→ Task to carry out
Reproduce, exactly, the lines of the material below from the line containing "# <strong>Regional Machine" through the line containing "performance across segments.", with both end lines included and nothing else.

→ Extracted entries
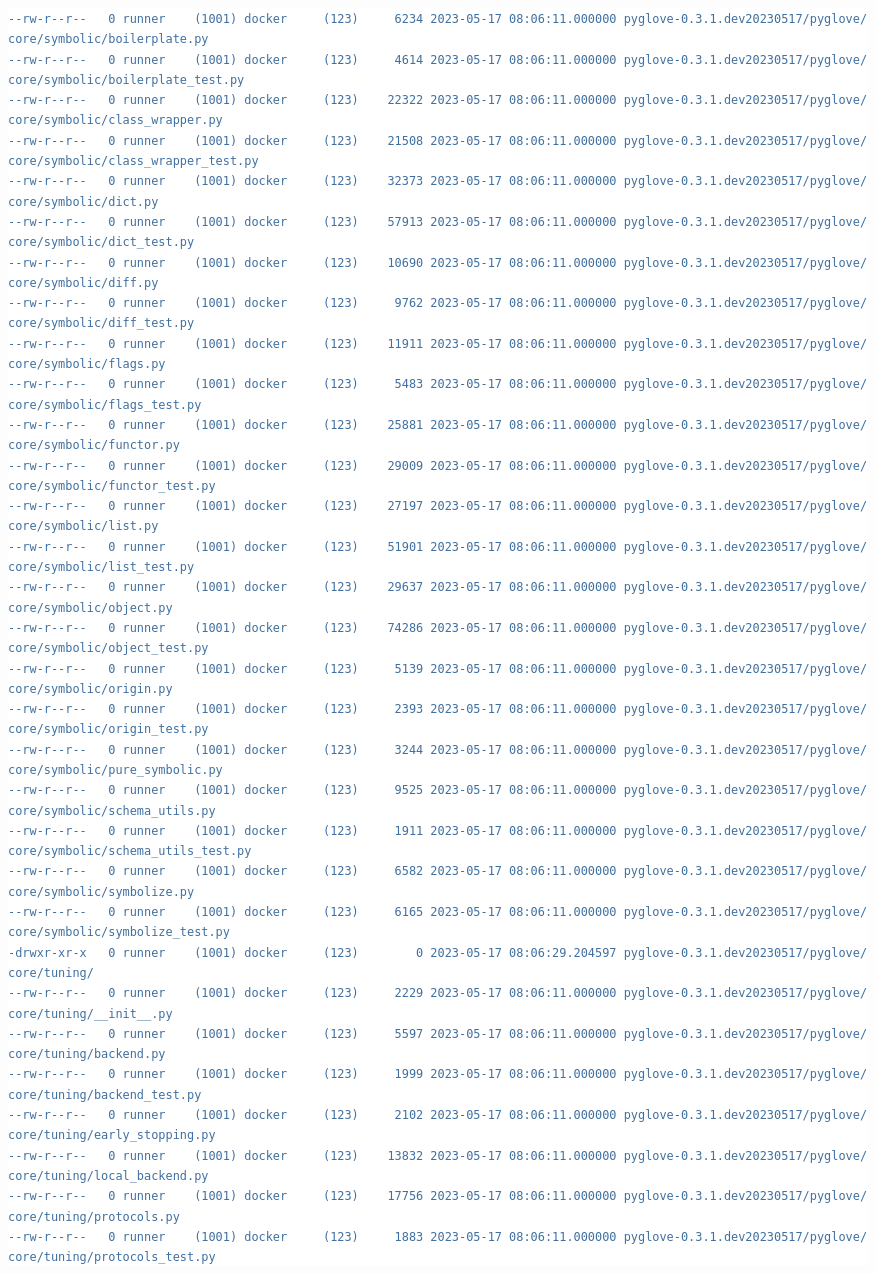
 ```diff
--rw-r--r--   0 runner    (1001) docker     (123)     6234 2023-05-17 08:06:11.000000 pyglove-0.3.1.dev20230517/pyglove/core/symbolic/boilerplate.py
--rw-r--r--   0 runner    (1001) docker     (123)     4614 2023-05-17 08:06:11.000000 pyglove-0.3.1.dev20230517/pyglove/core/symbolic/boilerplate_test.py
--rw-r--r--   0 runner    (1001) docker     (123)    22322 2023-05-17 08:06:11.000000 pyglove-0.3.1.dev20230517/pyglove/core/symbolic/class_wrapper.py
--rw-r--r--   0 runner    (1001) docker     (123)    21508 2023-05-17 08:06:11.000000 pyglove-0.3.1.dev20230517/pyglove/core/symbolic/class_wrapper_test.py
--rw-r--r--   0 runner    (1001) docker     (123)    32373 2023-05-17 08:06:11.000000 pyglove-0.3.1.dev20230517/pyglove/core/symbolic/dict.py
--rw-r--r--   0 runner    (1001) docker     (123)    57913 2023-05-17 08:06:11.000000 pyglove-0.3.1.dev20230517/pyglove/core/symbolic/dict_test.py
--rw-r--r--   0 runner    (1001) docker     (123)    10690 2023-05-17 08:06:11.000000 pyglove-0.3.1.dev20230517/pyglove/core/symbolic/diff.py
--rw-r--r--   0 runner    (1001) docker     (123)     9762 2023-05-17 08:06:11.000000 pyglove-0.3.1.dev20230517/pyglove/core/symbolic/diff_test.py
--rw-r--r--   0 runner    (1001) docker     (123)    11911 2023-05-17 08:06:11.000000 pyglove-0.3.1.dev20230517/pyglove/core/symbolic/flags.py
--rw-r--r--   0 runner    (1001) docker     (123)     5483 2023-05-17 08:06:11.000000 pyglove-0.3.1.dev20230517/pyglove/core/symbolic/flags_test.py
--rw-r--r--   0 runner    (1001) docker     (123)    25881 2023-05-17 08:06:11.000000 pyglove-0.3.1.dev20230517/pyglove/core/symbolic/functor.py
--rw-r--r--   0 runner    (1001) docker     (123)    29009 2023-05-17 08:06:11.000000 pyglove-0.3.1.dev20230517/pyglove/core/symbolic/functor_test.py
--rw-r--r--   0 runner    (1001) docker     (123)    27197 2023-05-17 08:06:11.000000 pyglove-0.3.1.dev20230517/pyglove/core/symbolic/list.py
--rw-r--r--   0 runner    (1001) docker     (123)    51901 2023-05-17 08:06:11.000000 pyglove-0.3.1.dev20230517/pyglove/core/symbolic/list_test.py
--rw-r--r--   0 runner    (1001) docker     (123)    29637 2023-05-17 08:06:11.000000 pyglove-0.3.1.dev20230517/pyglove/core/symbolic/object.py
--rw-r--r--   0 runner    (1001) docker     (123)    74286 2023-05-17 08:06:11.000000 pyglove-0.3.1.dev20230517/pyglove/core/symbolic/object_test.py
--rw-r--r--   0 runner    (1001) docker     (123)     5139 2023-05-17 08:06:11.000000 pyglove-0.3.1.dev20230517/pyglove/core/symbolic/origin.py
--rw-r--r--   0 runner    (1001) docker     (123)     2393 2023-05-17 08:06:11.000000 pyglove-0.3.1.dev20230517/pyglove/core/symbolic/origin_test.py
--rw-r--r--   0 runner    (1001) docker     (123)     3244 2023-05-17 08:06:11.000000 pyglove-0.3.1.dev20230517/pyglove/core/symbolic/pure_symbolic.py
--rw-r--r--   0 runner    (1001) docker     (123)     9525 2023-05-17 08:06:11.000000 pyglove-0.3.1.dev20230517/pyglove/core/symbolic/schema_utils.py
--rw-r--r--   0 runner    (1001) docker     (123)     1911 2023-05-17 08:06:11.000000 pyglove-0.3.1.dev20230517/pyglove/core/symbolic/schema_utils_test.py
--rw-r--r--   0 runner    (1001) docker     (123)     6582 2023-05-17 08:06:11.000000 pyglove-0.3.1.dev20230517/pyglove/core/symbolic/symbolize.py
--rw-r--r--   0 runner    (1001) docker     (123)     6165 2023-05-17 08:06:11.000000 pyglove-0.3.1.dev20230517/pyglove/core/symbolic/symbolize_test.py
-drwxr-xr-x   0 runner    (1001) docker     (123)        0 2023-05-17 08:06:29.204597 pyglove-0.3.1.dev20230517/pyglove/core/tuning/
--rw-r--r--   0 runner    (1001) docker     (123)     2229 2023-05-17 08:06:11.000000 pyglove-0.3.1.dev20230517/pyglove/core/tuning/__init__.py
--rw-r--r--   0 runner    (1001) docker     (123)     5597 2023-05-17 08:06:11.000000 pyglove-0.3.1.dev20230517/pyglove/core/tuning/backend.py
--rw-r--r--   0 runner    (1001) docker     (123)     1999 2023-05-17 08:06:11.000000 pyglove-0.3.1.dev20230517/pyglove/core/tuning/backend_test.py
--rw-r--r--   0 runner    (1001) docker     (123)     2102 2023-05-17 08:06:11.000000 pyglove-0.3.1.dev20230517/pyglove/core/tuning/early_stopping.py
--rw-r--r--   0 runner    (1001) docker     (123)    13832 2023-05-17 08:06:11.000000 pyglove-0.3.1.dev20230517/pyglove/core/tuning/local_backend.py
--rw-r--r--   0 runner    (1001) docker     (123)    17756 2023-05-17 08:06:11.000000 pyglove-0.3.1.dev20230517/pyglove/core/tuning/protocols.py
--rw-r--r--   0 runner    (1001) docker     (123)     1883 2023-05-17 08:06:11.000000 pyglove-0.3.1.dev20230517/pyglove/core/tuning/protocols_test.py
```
--
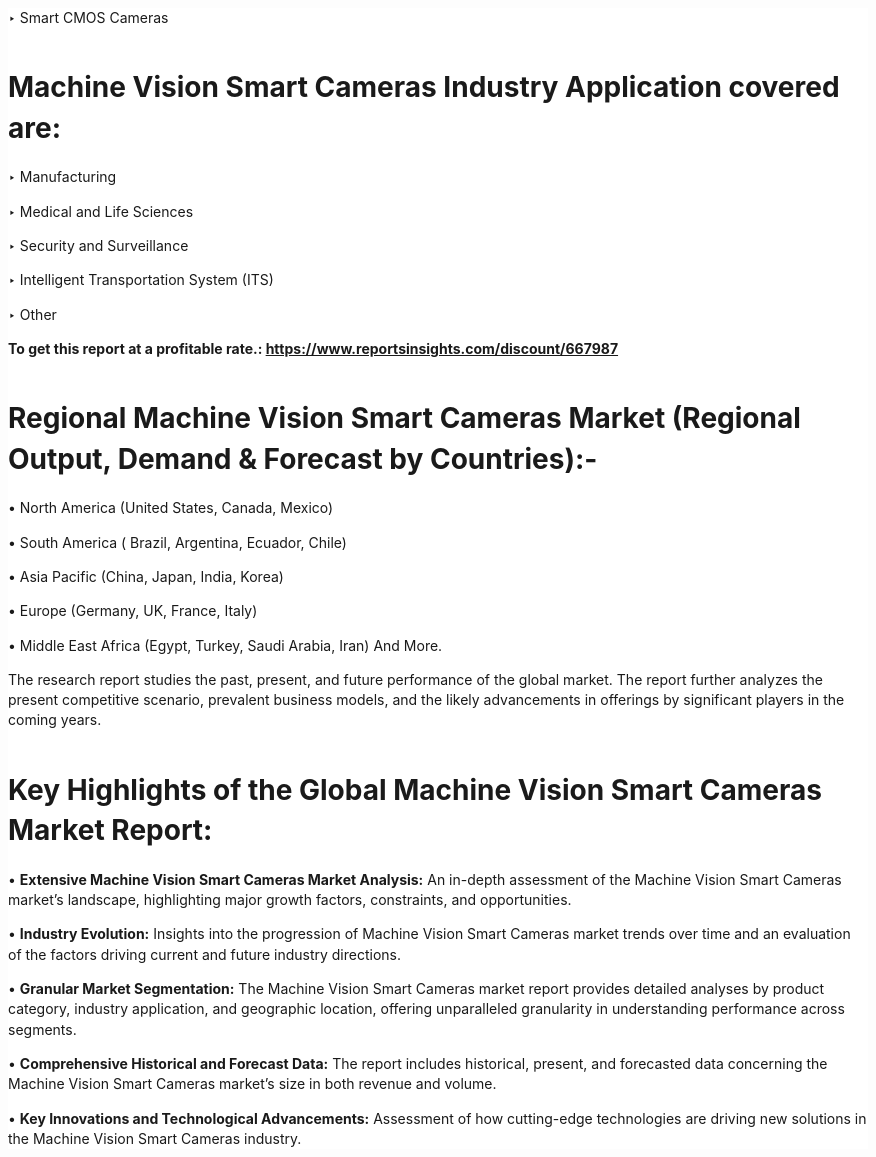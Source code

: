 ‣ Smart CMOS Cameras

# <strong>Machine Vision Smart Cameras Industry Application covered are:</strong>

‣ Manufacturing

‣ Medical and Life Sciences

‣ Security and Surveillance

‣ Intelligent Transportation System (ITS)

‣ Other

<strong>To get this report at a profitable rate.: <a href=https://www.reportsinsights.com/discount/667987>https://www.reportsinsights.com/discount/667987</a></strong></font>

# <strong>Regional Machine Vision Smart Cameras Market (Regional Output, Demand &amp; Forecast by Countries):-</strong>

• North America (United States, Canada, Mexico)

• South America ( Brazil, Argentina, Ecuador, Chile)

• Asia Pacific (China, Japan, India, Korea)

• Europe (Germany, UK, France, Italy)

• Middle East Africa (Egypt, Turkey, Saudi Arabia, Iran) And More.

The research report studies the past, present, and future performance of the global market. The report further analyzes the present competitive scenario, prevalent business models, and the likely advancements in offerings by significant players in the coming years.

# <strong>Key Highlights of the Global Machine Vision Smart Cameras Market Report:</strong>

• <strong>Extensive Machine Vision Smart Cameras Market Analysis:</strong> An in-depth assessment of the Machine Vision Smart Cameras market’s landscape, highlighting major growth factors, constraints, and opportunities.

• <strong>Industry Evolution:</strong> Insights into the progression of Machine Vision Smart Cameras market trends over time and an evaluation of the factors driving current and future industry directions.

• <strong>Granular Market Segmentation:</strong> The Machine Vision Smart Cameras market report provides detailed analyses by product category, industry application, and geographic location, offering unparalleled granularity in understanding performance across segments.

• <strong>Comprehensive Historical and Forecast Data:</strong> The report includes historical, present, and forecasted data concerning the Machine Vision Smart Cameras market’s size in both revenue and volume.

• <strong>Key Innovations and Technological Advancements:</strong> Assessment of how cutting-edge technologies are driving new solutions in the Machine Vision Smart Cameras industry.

→ Solution for this task
# <strong>Regional Machine Vision Smart Cameras Market (Regional Output, Demand &amp; Forecast by Countries):-</strong>

• North America (United States, Canada, Mexico)

• South America ( Brazil, Argentina, Ecuador, Chile)

• Asia Pacific (China, Japan, India, Korea)

• Europe (Germany, UK, France, Italy)

• Middle East Africa (Egypt, Turkey, Saudi Arabia, Iran) And More.

The research report studies the past, present, and future performance of the global market. The report further analyzes the present competitive scenario, prevalent business models, and the likely advancements in offerings by significant players in the coming years.

# <strong>Key Highlights of the Global Machine Vision Smart Cameras Market Report:</strong>

• <strong>Extensive Machine Vision Smart Cameras Market Analysis:</strong> An in-depth assessment of the Machine Vision Smart Cameras market’s landscape, highlighting major growth factors, constraints, and opportunities.

• <strong>Industry Evolution:</strong> Insights into the progression of Machine Vision Smart Cameras market trends over time and an evaluation of the factors driving current and future industry directions.

• <strong>Granular Market Segmentation:</strong> The Machine Vision Smart Cameras market report provides detailed analyses by product category, industry application, and geographic location, offering unparalleled granularity in understanding performance across segments.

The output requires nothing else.